▶ _WHAT IS EXPECTED_: Search the records for the string "around" and report how many lines contain it, with nothing else.

── RECORDS FOR PROCESSING ──

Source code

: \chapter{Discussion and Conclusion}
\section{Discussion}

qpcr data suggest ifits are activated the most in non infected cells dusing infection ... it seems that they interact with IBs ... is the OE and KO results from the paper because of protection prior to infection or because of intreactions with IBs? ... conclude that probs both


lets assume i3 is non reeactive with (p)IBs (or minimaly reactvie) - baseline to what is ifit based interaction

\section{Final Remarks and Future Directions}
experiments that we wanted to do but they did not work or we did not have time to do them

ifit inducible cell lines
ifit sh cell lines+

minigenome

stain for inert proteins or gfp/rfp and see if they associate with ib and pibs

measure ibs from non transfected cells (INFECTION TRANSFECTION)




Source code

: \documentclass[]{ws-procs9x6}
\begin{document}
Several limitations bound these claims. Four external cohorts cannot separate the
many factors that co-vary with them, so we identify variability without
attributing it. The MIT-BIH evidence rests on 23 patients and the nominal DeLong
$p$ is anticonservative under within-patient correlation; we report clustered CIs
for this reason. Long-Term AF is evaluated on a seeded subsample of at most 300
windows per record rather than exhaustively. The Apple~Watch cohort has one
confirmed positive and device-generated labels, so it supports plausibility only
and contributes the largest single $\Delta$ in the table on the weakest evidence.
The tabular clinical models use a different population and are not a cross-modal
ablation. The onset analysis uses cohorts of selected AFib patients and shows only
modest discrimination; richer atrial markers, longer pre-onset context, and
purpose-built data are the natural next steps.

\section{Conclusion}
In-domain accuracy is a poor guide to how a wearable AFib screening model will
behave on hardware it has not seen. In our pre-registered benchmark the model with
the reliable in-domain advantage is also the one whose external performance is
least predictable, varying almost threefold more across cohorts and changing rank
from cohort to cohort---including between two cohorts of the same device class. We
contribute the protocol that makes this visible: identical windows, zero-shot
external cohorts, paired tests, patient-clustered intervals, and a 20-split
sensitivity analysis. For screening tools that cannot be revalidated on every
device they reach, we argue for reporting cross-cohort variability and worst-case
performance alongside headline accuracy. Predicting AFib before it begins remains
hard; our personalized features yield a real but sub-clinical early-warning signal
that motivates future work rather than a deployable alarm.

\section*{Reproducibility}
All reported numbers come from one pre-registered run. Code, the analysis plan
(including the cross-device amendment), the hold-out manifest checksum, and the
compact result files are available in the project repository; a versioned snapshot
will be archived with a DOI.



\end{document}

───
── RECORDS FOR PROCESSING ──

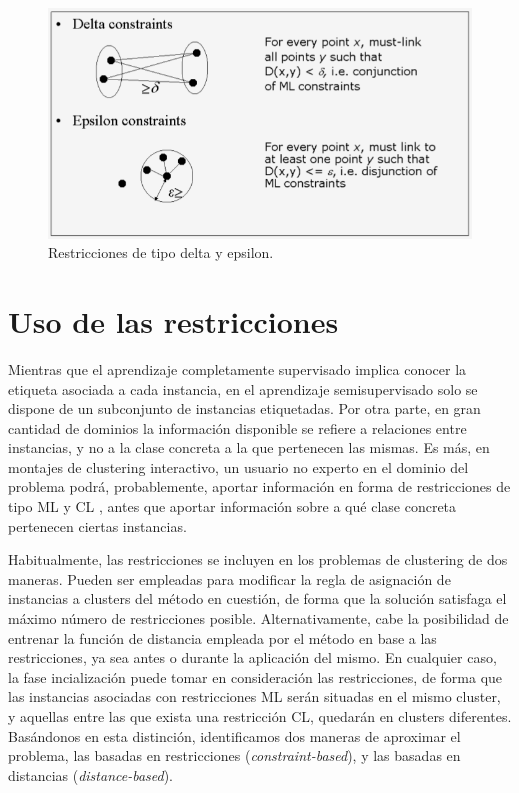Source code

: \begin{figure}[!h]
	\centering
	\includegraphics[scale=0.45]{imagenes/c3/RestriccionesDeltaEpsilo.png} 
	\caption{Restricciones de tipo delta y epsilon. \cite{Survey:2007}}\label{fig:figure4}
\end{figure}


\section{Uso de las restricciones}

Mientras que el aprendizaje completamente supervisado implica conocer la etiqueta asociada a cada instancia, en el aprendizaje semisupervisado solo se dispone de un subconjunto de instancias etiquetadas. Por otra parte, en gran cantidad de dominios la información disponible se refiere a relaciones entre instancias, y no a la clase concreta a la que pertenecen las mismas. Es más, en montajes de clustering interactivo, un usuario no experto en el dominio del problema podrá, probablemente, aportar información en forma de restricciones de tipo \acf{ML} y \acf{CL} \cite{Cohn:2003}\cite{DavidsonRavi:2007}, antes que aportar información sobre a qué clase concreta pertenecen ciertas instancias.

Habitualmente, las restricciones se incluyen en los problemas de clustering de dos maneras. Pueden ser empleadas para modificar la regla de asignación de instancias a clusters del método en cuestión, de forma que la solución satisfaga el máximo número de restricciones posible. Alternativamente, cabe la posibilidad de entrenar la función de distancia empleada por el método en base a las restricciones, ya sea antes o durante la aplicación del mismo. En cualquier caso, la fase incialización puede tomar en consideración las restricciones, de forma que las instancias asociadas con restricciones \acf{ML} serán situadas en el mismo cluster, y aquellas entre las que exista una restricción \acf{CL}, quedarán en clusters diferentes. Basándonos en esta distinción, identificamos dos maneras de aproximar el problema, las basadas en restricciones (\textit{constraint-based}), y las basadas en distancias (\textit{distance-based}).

───
── RECORDS FOR PROCESSING ──

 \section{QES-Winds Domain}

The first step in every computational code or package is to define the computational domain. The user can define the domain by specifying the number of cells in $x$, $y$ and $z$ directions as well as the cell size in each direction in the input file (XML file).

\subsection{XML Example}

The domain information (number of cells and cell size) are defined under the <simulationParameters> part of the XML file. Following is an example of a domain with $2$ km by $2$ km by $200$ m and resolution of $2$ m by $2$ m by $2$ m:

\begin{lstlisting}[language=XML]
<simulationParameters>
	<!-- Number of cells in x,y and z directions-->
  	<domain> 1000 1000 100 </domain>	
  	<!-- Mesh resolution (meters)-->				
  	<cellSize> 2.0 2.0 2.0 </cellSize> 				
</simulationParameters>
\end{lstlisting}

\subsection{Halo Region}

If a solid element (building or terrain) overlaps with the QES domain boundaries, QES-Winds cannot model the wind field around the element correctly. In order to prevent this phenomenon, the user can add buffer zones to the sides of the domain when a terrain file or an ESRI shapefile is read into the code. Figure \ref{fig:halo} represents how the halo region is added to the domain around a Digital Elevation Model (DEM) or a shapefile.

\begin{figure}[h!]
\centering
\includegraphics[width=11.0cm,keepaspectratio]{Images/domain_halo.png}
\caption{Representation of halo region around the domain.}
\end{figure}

───

▶ _RESPONSE BELOW_: 2